Hey, could you repost a version of this on the RG forum so the rest of our peeps can check it out? Excellent post by the way. I think it’s really in line with most of our concerns as Roasters about the whole “competition” thing.

Hanna Neuschwander
September 26 2012


Excellent food for thought in here. I recently wrote a book on roasters (a guidebook of sorts) on the west coast. For the book I interviewed over 60 roasters. It was amazing to me how ingrained the cultural preferences you describe are (and I think you’re right to call them “cultural”).
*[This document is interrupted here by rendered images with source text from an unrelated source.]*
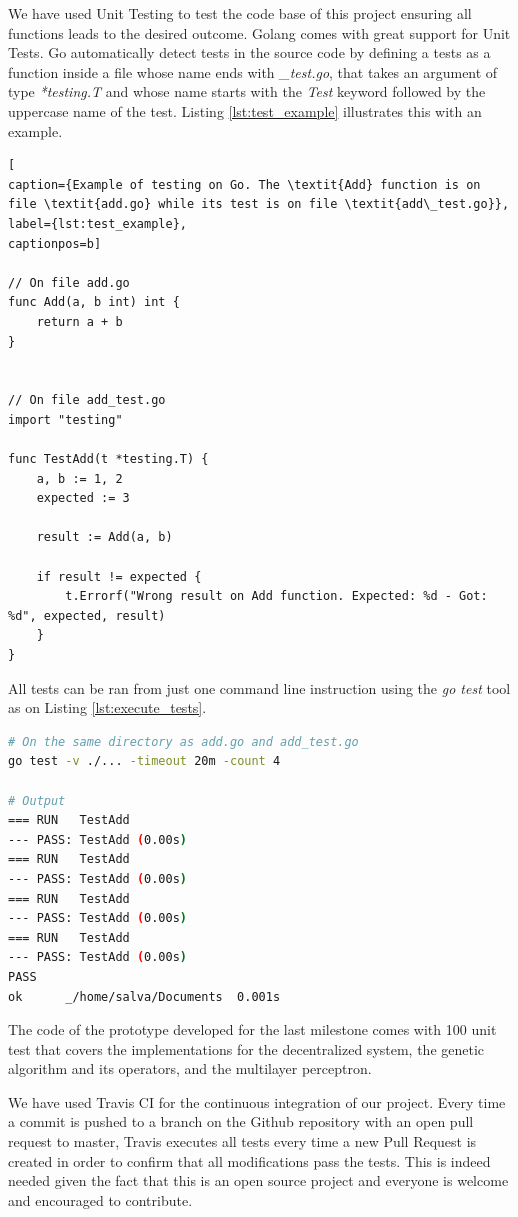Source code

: We have used Unit Testing to test the code base of this project ensuring all functions leads to the desired outcome. Golang comes with great support for Unit Tests. Go automatically detect tests in the source code by defining a tests as a function inside a file whose name ends with \textit{\_test.go}, that takes an argument of type \textit{*testing.T} and whose name starts with the \textit{Test} keyword followed by the uppercase name of the test. Listing \ref{lst:test_example} illustrates this with an example.

\begin{lstlisting}[
caption={Example of testing on Go. The \textit{Add} function is on file \textit{add.go} while its test is on file \textit{add\_test.go}},
label={lst:test_example},
captionpos=b]

// On file add.go 
func Add(a, b int) int {
	return a + b
}


// On file add_test.go
import "testing"

func TestAdd(t *testing.T) {
	a, b := 1, 2
	expected := 3
	
	result := Add(a, b)
	
	if result != expected {
		t.Errorf("Wrong result on Add function. Expected: %d - Got: %d", expected, result)	
	}
}
\end{lstlisting}

All tests can be ran from just one command line instruction using the \textit{go test} tool as on Listing \ref{lst:execute_tests}.

\begin{lstlisting}[language=bash,
caption={Run all tests on this directory and its sub-directories (\textit{./...}) 4 times, with a timeout of 20 minutes.},
label={lst:execute_tests},
captionpos=b]
# On the same directory as add.go and add_test.go
go test -v ./... -timeout 20m -count 4

# Output
=== RUN   TestAdd
--- PASS: TestAdd (0.00s)
=== RUN   TestAdd
--- PASS: TestAdd (0.00s)
=== RUN   TestAdd
--- PASS: TestAdd (0.00s)
=== RUN   TestAdd
--- PASS: TestAdd (0.00s)
PASS
ok  	_/home/salva/Documents	0.001s
\end{lstlisting}

The code of the prototype developed for the last milestone comes with 100 unit test that covers the implementations for the decentralized system, the genetic algorithm and its operators, and the multilayer perceptron.

We have used Travis CI for the continuous integration of our project. Every time a commit is pushed to a branch on the Github repository with an open pull request to master, Travis executes all tests every time a new Pull Request is created in order to confirm that all modifications pass the tests. This is indeed needed given the fact that this is an open source project and everyone is welcome and encouraged to contribute.

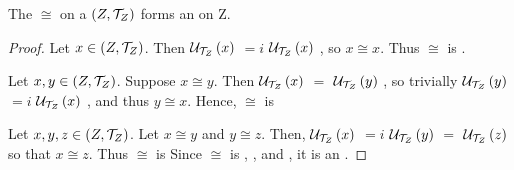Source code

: 	
\begin{prop}[\RelationOfEqualNeighborhoodFilters]
    \label{prop:EqualNeighborhoodFiltersEquivalenceRelation}
    
    The
	\RelationOfEqualNeighborhoodFilters
	$\cong$ on a \TopologicalSpace $(Z,\mathcal{T}_Z)$ forms an 
	\EquivalenceRelation	
	on Z. 
    \begin{proof}
        
        Let $x \in (Z,\mathcal{T}_Z)$. 
        Then $\mathcal{U}_{\mathcal{T}_{Z}}\left( x\right)$
        $=i$
        $\mathcal{U}_{\mathcal{T}_{Z}}\left( x\right)$
        , so $x \cong x$.
        Thus $\cong$ is 
		\ReflexiveRelation. 
        
        Let $x,y \in (Z,\mathcal{T}_Z)$. 
        Suppose $x \cong y$. 
        Then  $\mathcal{U}_{\mathcal{T}_{Z}}\left( x\right)$
        $=$
        $\mathcal{U}_{\mathcal{T}_{Z}}\left( y\right)$
        , so trivially  $\mathcal{U}_{\mathcal{T}_{Z}}\left( y\right)$
        $=i$
        $\mathcal{U}_{\mathcal{T}_{Z}}\left( x\right)$
        , and thus $y \cong x$.
        Hence, $\cong$ is 
		\SymmetricRelation
        
        Let $x,y,z \in (Z,\mathcal{T}_Z)$.
        Let $x \cong y$ and $y \cong z$. 
        Then, 
         $\mathcal{U}_{\mathcal{T}_{Z}}\left( x\right)$
         $=i$
         $\mathcal{U}_{\mathcal{T}_{Z}}\left( y\right)$
         $=$
         $\mathcal{U}_{\mathcal{T}_{Z}}\left( z\right)$
         so that $x \cong z$.
         Thus $\cong$ is \TransitiveRelation
         Since $\cong$ is 
		 \ReflexiveRelation
		, \SymmetricRelation
		, and \TransitiveRelation, it is an 
		\EquivalenceRelation. 
        
    \end{proof}
\end{prop}
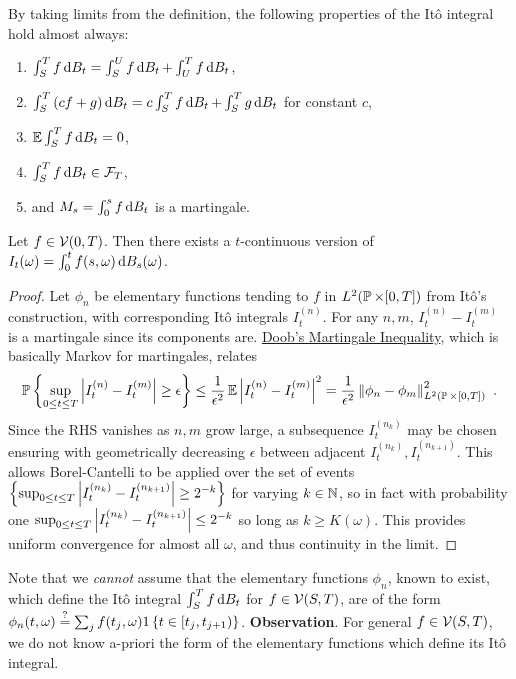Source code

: \documentclass{article}
\begin{document}
By taking limits from the definition, the following properties of the It\^{o} integral hold almost always:

\begin{enumerate}
\item \(\int_S^Tf\d{B_t}=\int_S^Uf\d{B_t}+\int_U^Tf\d{B_t}\),
\item \(\int_S^T \pa{cf+g}\d{B_t}=c\int_S^Tf\d{B_t}+\int_S^Tg\d{B_t}\) for constant \(c\),
\item \(\E \int_S^Tf\d{B_t} =0\),
\item \(\int_S^Tf\d{B_t} \in\mcF_T\),
\item and \(M_s=\int_0^s f\d{B_t}\) is a martingale.
\end{enumerate}

\begin{theorem}
  Let \(f\in\mcV(0, T)\). Then there exists a \(t\)-continuous version of \(I_t(\omega)=\int_0^tf(s, \omega)\d{B_s(\omega)}\).
\end{theorem}
\begin{proof}
  Let \(\phi_n\) be elementary functions tending to \(f\) in \(L^2(\P \times [0, T])\) from It\^{o}'s construction, with corresponding It\^{o} integrals \(I_t^{(n)}\). For any \(n,m\), \(I_t^{(n)}-I_t^{(m)}\) is a martingale since its components are. \href{https://math.ucsd.edu/~pfitz/downloads/courses/winter05/math280b/doob.pdf}{Doob's Martingale Inequality}, which is basically Markov for martingales, relates
  \[
    \P\ca{\sup_{0\le t\le T}\abs{I_t^{(n)}-I_t^{(m)}}\ge \epsilon}\le\frac{1}{\epsilon^2}\E\abs{I_t^{(n)}-I_t^{(m)}}^2=\frac{1}{\epsilon^2}\norm{\phi_n-\phi_m}_{L^2(\P\times[0,T])}^2\,\,.
  \]
  Since the RHS vanishes as \(n,m\) grow large, a subsequence \(I_t^{(n_k)}\) may be chosen ensuring with geometrically decreasing \(\epsilon\) between adjacent \(I_t^{(n_k)},I_t^{(n_{k+1})}\). This allows Borel-Cantelli to be applied over the set of events \(\ca{\sup_{0\le t\le T}\abs{I_t^{(n_k)}-I_t^{(n_{k+1})}}\ge 2^{-k}}\) for varying \(k\in\N\), so in fact with probability one \(\sup_{0\le t\le T}\abs{I_t^{(n_k)}-I_t^{(n_{k+1})}}\le 2^{-k}\) so long as \(k\ge K(\omega)\). This provides uniform convergence for almost all \(\omega\), and thus continuity in the limit.
\end{proof}

Note that we {\em cannot} assume that the elementary functions \(\phi_n\), known to exist, which define the It\^{o} integral \(\int_S^T f\d{B_t}\) for \(f\in \mcV(S,T)\), are of the form \(\phi_n(t, \omega)\stackrel{?}{=}\sum_jf(t_j,\omega)1\ca{t\in[t_j,t_{j+1})}\). \textbf{Observation}. For general \(f\in\mcV(S,T)\), we do not know a-priori the form of the elementary functions which define its It\^{o} integral.
\end{document}
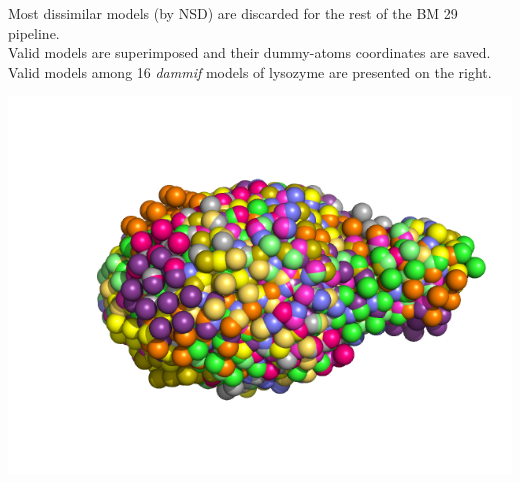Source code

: \documentclass[12pt]{article}
\begin{document}
\vspace{-0.5cm}
\begin{minipage}{0.55\linewidth}
    Most dissimilar models (by NSD) are discarded for the rest of the 
    BM 29 pipeline.\\
    Valid models are superimposed and their dummy-atoms coordinates are 
    saved. 
    Valid models among 16 \textit{dammif} models of lysozyme are 
    presented on the right.
\end{minipage} \hfill
\begin{minipage}{0.4\linewidth}
    \begin{flushleft}
    \includegraphics[scale=0.35]{validmodels.png}
    \end{flushleft}
\end{minipage}


\begin{center}
\end{center}
\end{document}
Almost every smaller specialty roaster I interviewed, though not all of them, talked about “letting the coffee speak for itself.” Even though the roasting styles varied from hardcore Scandanavian style light roasts to full city, roasters used the same language to talk about how they weren’t intervening. (This in itself is problematic: We don’t have a good language for defining roast styles. “Light” and “dark” are too blunt. “Well developed” is too subjective. No one seems to like the old school “cinnamon” and “full city”, and besides that they seem too arbitrary and culturally specific—they wouldn’t translate well across national lines. But that’s a separate blog post.)

This idea of “nakedness”, I think, has been a profoundly useful way of advancing the conversation about coffee and origin to this point, but I see its potential to undermine the good work of roasters going forward. It ignores reality: Roasting coffee fundamentally alters it. That’s the value the roaster adds. I don’t understand why so many folks are reluctant to own that fact. If all a roaster is doing is “not f*cking up” green coffee, why can’t I just buy some of the same high quality green from Sweet Marias and do the same thing myself? What good is a coffee roaster to me?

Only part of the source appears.